The second method called as local parametric method, tailored according to the theoretical background of survival process with local parametric Weibull distributions, can be applied to abridged datasets containing only a pair of number of deaths and number of persons in each age group. The validation by using the gold standard of Kaplan–Meier estimation method showed that the local parametric method can provide very exact life expectancy estimations for 10 among 15 one-year semi-cohort datasets. Simultaneously, the validation also pointed out that the ordinary method of Chiang is an overestimation method.

However, some theoretical details should be clarified to strengthen the advantages of the local parametric estimation method. The first point is related to the series (4.2) of local shape parameters’ values that were chosen somewhat heuristically. It would be interesting to verify if the parameters in (4.2) can be used as universal shape parameters applied in the here proposed method to estimate life expectancy for all other abridged datasets.
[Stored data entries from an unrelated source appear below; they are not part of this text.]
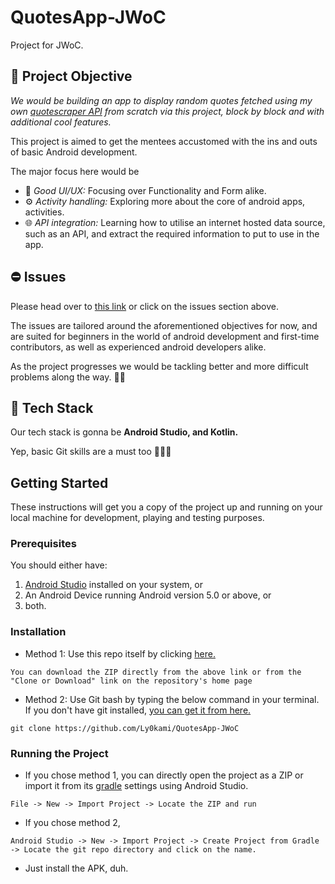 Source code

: # QuotesApp-JWoC
Project for JWoC.<br>

## 🎯 **Project Objective**
*We would be building an app to display random quotes fetched using my own [quotescraper API](https://github.com/Ly0kami/quotescraper) from scratch via this project, block by block and with additional cool features.*

This project is aimed to get the mentees accustomed with the ins and outs of basic Android development.

The major focus here would be
- 📱 *Good UI/UX:* Focusing over Functionality and Form alike.
- ⚙️ *Activity handling:* Exploring more about the core of android apps, activities.
- 🌐 *API integration:* Learning how to utilise an internet hosted data source, such as an API, and extract the required information to put to use in the app.

## ⛔ **Issues**
Please head over to [this link](https://github.com/Ly0kami/QuotesApp-JWoC/issues) or click on the issues section above.

The issues are tailored around the aforementioned objectives for now, and are suited for beginners in the world of android development and first-time contributors, as well as experienced android developers alike.

As the project progresses we would be tackling better and more difficult problems along the way. 💪🏿

## 👾 **Tech Stack**
Our tech stack is gonna be **Android Studio, and Kotlin.**

Yep, basic Git skills are a must too 🤷🏿‍♂️

## Getting Started

These instructions will get you a copy of the project up and running on your local machine for development, playing and testing purposes.

### Prerequisites

You should either have:
1. [Android Studio](https://developer.android.com/studio?hl=en) installed on your system, or
2. An Android Device running Android version 5.0 or above, or
3. both.

### Installation

* Method 1: Use this repo itself by clicking [here.](https://github.com/Ly0kami/QuotesApp-JWoC/archive/master.zip)

```
You can download the ZIP directly from the above link or from the "Clone or Download" link on the repository's home page
```
* Method 2: Use Git bash by typing the below command in your terminal. If you don't have git installed, [you can get it from here.](https://git-scm.com/downloads)
```
git clone https://github.com/Ly0kami/QuotesApp-JWoC
```

### Running the Project

* If you chose method 1, you can directly open the project as a ZIP or import it from its [gradle](https://gradle.org/) settings using Android Studio.
```
File -> New -> Import Project -> Locate the ZIP and run
```
* If you chose method 2,
```
Android Studio -> New -> Import Project -> Create Project from Gradle -> Locate the git repo directory and click on the name.
```
* Just install the APK, duh.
Besides, the assumption of person age evenly distributed within each age band, modeled by the uniform density functions in (3.5a) and (3.5b), can be adapted only for populations of stable age structure with population pyramid of U—inverted shape (that of the developed countries). This assumption may not be appropriate for many low - income countries with population pyramids of triangular shape. Therefore, it needs to investigate a modified version of the local parametric estimation method, that is free of that assumption.

Moreover, the local parameterization model, which contains a large number of parameters, could potentially lead to overfitting problems. Besides, when the sample size is small, the localization might lead to inefficient estimation. Therefore, advanced investigations should be proceeded to get more knowledge on those topics.

Another open problem is to determine the variance of the life expectancy estimated by the local parametric estimation method. Usually, the variance is taken to create the confidence interval of the estimate, that is necessary to use in comparison between different life expectancy values. This problem should be put for further investigations. Although the need of improvement, the proposed local parametric method of life expectancy estimation can be applied to abridged datasets instead of the ordinary method of Chiang, because of the mentioned advantages of the new method.